A dragnet investigation is an attempt to find a person or thing (such as a car) by defining a certain area and the physical aspects of the person or thing sought and systematically checking every matching person/thing one comes across.

And everyone remembers the 1987 film by the same name, right? Right?

If you've ever been in the UK, you'll know that they are - depending on the city you're in - probably the most videotaped people on the planet. Any public place, even in smaller outskirts of London, for example, have cameras pointing every which way. Makes you wonder just how many sit behind the monitors that all this video signal feeds into.

And while AI systems can do incredible things in identifying people by their faces (see this article from 2016), it is one thing to identify a stationary face nearly filling the available camera resolution. It is another, to identify a "perp" that walks tangentially to a video camera, maybe wearing a hat that shades part of the face.

Image classification tasks, when performed via neural nets, tend to require a huge amount of training data. This makes sense, after all we're talking about recognition of a matrix that may be 4 Megapixel and in color (at least 16, possibly 24 bits per pixel) - you do the math! And a huge learning set means hundreds or thousands of person-hours of manual tagging.

A method, invented by Ian Goodfellow during a discussion over beers in a bar, makes this huge learning set go away. The method is called "generative adversarial networks". In essence, the setup involves at least two AI systems that "play" against another. One AI (or set of AI) is called the "generative" side and the opposing AI is the "discriminative" side. With a basic training set in place, the generative side is triggered to produce pictures of birds, for example. To get the game going, the discriminator is presented with random images from the generator (bad) and real images that fit the training set (good). I.e. in this case a binary classification.

There is a feedback from the discriminator to the generator wether it classifies the picture as that of a bird. Award points are given, depending on which side "wins" each round. I.e. if the discriminator correctly identifies an images as incorrect, it gets a certain number of points. If the generator fools the discriminator, it gets the points. The goal of the game is, of course, to have the most points.

The method was introduced in 2014 and has taken the AI community like an Australian bushfire (you know - the one with the bushes that have oily bark).

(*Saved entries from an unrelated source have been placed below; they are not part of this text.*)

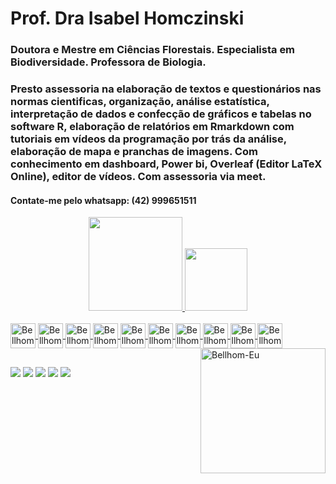 # Prof. Dra Isabel Homczinski
### Doutora e Mestre em Ciências Florestais. Especialista em Biodiversidade. Professora de Biologia.
### Presto assessoria na elaboração de textos e questionários nas normas cientificas, organização, análise estatística, interpretação de dados e confecção de gráficos e tabelas no software R, elaboração de relatórios em Rmarkdown com tutoriais em vídeos da programação por trás da análise, elaboração de mapa e pranchas de imagens. Com conhecimento em dashboard, Power bi, Overleaf (Editor LaTeX Online), editor de vídeos. Com assessoria via meet.
#### Contate-me pelo whatsapp: (42) 999651511

<div align="center">
  <a href="https://github.com/Bellhom">
  <img height="150em" src="https://github-readme-stats.vercel.app/api?username=Bellhom&show_icons=true&theme=highcontrast&include_all_commits=true&count_private=true"/>
  <img height="100em" src="https://github-readme-stats.vercel.app/api/top-langs/?username=Bellhom&layout=compact&langs_count=7&theme=highcontrast"/>
</div>
<div style="display: inline_block"><br>
  <img align="center" alt="Bellhom-R" height="40" width="40" src="https://cdn.jsdelivr.net/gh/devicons/devicon/icons/r/r-plain.svg">
  <img align="center" alt="Bellhom-RStudio" height="40" width="40" src="https://cdn.jsdelivr.net/gh/devicons/devicon/icons/rstudio/rstudio-plain.svg">
  <img align="center" alt="Bellhom-RMarkdown" height="40" width="40" src="https://imgur.com/OXeEerH.png">
  <img align="center" alt="Bellhom-vscode" height="40" width="40" src="https://cdn.jsdelivr.net/gh/devicons/devicon/icons/vscode/vscode-original-wordmark.svg">
  <img align="center" alt="Bellhom-Windows" height="40" width="40" src="https://cdn.jsdelivr.net/gh/devicons/devicon/icons/windows8/windows8-original.svg">
  <img align="center" alt="Bellhom-Chrome" height="40" width="40" src="https://cdn.jsdelivr.net/gh/devicons/devicon/icons/chrome/chrome-original-wordmark.svg">
  <img align="center" alt="Bellhom-Google" height="40" width="40" src="https://cdn.jsdelivr.net/gh/devicons/devicon/icons/google/google-original-wordmark.svg">
  <img align="center" alt="Bellhom-Canva" height="40" width="40" src="https://cdn.jsdelivr.net/gh/devicons/devicon/icons/canva/canva-original.svg">
  <img align="center" alt="Bellhom-GitHub" height="40" width="40" src="https://cdn.jsdelivr.net/gh/devicons/devicon/icons/github/github-original-wordmark.svg">
  <img align="center" alt="Bellhom-Latex" height="40" width="40" src="https://cdn.jsdelivr.net/gh/devicons/devicon/icons/latex/latex-original.svg">
  <img align="right" alt="Bellhom-Eu" height="200" width="200" src="https://imgur.com/ccwn71R.gif">
 </div>
  
  ##
  
  <div> 
  <a href="https://www.youtube.com/channel/UC49MOdm6Jcb_GvdomZc2aYA" target="_blank"><img src="https://img.shields.io/badge/YouTube-FF0000?style=for-the-badge&logo=youtube&logoColor=white" target="_blank"></a>
  <a href="https://www.instagram.com/bebell_homczinski/" target="_blank"><img src="https://img.shields.io/badge/-Instagram-%23E4405F?style=for-the-badge&logo=instagram&logoColor=white" target="_blank"></a>
 	<a href = "mailto:ltdaorientadoradealuguel@gmail.com"><img src="https://img.shields.io/badge/-Gmail-%23333?style=for-the-badge&logo=gmail&logoColor=white" target="_blank"></a>
  <a href="https://www.linkedin.com/in/isabel-homczinski-47870b112/" target="_blank"><img src="https://img.shields.io/badge/-LinkedIn-%230077B5?style=for-the-badge&logo=linkedin&logoColor=white" target="_blank"></a> 
   <a href="https://lattes.cnpq.br/9005468404408484" target="_blank"><img src="https://img.shields.io/badge/-Curriculo_Lattes-%230077B5?style=for-the-badge&logo=Curriculo_Lattes&logoColor=white" target="_blank"></a>
</div>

It is a simple and cheap method to introduce self-learning to AI systems, with minimal human intervention.

A lot has been done with the concept in the last three years, with one of the more recent research papers by Hang Zan (et al) introducing stacked GANs, where self-learning of image generation is pushed to incredible new resolutions. Have a look at the paper for some really incredible, 256x256 pixel full-color images of birds that were generated from a text description.

Where am I going with this? Well, one of the tools used by police in dragnet operations - in the case of a person search - may be a facial composite, based on the description of a witness or victim. Putting together one of these images requires experts with long years of experience, despite the availability of software that assists in the process.

What if one could throw the textual description of a perpetrator, ideally from multiple witnesses, into a stacked GAN and have it spit out a selection of composites to use in the dragnet operation? And with many cities - especially in the UK - wired with high coverage for video surveillance, one could then use these images in another stacked GAN that analyzed them in comparison to still images from the video feed. Surely, this will require more TPU-like power to do properly, but give it another 5 years and with Moore's law, we should be there.